Although intended to be a currency, Bitcoin is a store of value. From a technical implementation standpoint, it is not designed to a be a currency. There are other technical implementations (XRP) that closely resemble what an actual currency would look like (Not endorsing XRP as I think it's shit, but it has technical characteristics that more closely resemble what a "crypto currency" would look like (e.g. extremely low fees, inflationary)). In the future, you'll sell your BTC for a widely accepted "crypto currency" for micro-payments and everyday transactions.

2nd what picklemonkey said about 4% control control 96% -- Bitcoin Exchanges

The futures markets that are coming out (CBOE on the 10th, CME on the 18th, NASDAQ next year) only means increased exposure for institutional and traditional investors. Approval of these future products lends credence to the SEC's future decision on a BTC ETF. This leads to improved price discovery and increased capital inflows. All of this, further cementing Bitcoin legitimacy.

Calling this the end of Bitcoin? You haven't been here long enough. I'd love to see a nice 40% correction since everyone and their dog jumped in after their 18 year old son told them to invest over Thanksgiving, but that's wishful thinking.

 

What you fundamentally misunderstand about cryptocurrency and blockchain tech is that you cannot have blockchain without cryptocurrency. The reason why the technology works is precisely that there are incentives with the cyrptocurrency. Without incentives, miners that affirm transactions and add blocks to the blockchain would have no reason to keep the blockchain going.

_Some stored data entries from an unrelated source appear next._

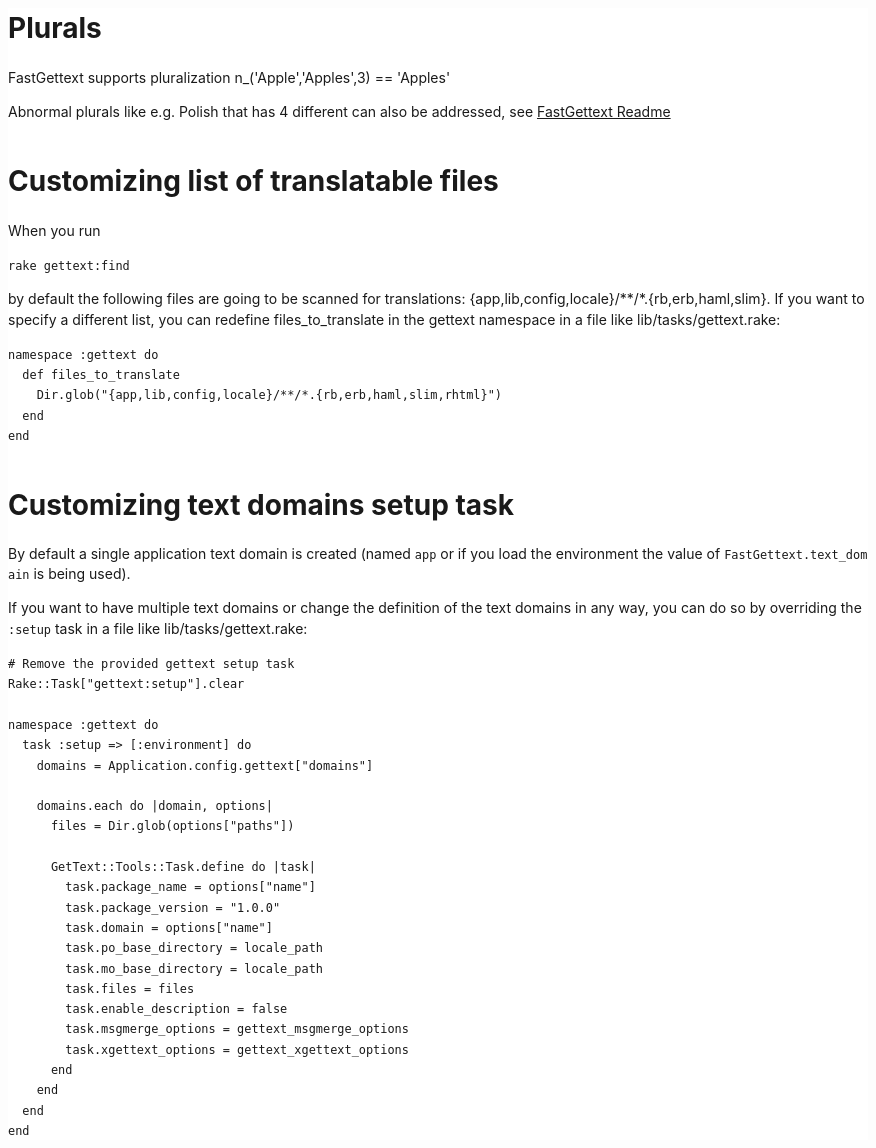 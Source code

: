 Plurals
=======
FastGettext supports pluralization
    n_('Apple','Apples',3) == 'Apples'

Abnormal plurals like e.g. Polish that has 4 different can also be addressed, see [FastGettext Readme](http://github.com/grosser/fast_gettext)

Customizing list of translatable files
======================================
When you run

    rake gettext:find

by default the following files are going to be scanned for translations: {app,lib,config,locale}/**/*.{rb,erb,haml,slim}. If
you want to specify a different list, you can redefine files_to_translate in the gettext namespace in a file like
lib/tasks/gettext.rake:

    namespace :gettext do
      def files_to_translate
        Dir.glob("{app,lib,config,locale}/**/*.{rb,erb,haml,slim,rhtml}")
      end
    end

Customizing text domains setup task
===================================

By default a single application text domain is created (named `app` or if you load the environment the value of `FastGettext.text_domain` is being used).

If you want to have multiple text domains or change the definition of the text domains in any way, you can do so by overriding the `:setup` task in a file like lib/tasks/gettext.rake:

    # Remove the provided gettext setup task
    Rake::Task["gettext:setup"].clear

    namespace :gettext do
      task :setup => [:environment] do
        domains = Application.config.gettext["domains"]

        domains.each do |domain, options|
          files = Dir.glob(options["paths"])

          GetText::Tools::Task.define do |task|
            task.package_name = options["name"]
            task.package_version = "1.0.0"
            task.domain = options["name"]
            task.po_base_directory = locale_path
            task.mo_base_directory = locale_path
            task.files = files
            task.enable_description = false
            task.msgmerge_options = gettext_msgmerge_options
            task.xgettext_options = gettext_xgettext_options
          end
        end
      end
    end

TLDR, you can't have the good aspects of blockchain tech without a cryptocurrency pair with it

 

I'd always say that nobody can truly predict the future of the Bitcoin and the current cryptos. But if there's one thing for sure, the blockchain technology is valuable.

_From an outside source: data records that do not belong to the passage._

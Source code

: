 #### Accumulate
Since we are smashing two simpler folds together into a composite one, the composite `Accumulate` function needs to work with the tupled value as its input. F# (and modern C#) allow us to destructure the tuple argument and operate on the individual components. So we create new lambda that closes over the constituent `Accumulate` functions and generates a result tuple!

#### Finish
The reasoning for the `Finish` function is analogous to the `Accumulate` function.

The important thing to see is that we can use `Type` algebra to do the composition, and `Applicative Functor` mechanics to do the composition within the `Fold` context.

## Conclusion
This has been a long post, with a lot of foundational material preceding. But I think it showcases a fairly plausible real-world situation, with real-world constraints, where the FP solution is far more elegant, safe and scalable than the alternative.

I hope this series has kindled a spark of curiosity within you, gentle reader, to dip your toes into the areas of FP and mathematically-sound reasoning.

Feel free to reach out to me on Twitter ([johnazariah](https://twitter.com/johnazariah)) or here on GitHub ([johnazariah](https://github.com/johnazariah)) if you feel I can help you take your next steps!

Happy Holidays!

Does that mean that Bitcoin has intrinsic value (i.e. due to the blockchain technology)? Well, not quite. Let's go back to basics: gold is considered to have intrinsic value because it itself has other uses such as jewelry, electronics, and even dental filings. If you are to be technical about it, gold is valuable for it's conductivity (conducting heat and electricity), malleability (can be easily molded), and ductility (turned into wires).

I have no doubt that blockchain is here to stay because you can use it for a myriad of applications such as real estate or logistics. But worst case scenario, can you use your Bitcoins per se for anything else? The same way you can melt your gold bars and coins for other uses?

Think about it from a technical perspective. I'm not a programmer, but it seems that it's less difficult to create a new blockchain altogether for non-currency usage than converting the Bitcoin blockchain (like building a new boat vs patching up an old, hole-riddled one).

And not to mention the sheer "replicability" of the Bitcoin and the whimsicality of network effects that currently supports the Bitcoin! What do I mean?

For replicability, look at the forks, Bitcoin forking to create Bitcoin cash, and there's a second one looming. For all you know Bitcoin cash could outperform Bitcoin in the long run (if at all) because of better technical capacity. But then again, there could be BCH 2.0 and BCH 3.0 and so on. So where does it end? It's like the federal reserve introducing a new dollar the moment the current one is no longer sustainable. Like Greenback 2.0 and Greenback 3.0. Well, central banks do issue new notes but they demonetize the old ones maintaining only one form of legal tender.

As for the network effects, they might last a while, but they'll move on to a new one eventually. Remember Myspace? I was in high school when my friends were crazed over it, only to be replaced by Facebook. You might say Bitcoin has the first mover advantage, but what if there's a second mover advantage (lol)? The tech space has been known for ruthlessly out-innovating competitors (Think Nokia early 2000's vs now) so there's no guarantee Bitcoin will be the "gold standard" of crypto if at all.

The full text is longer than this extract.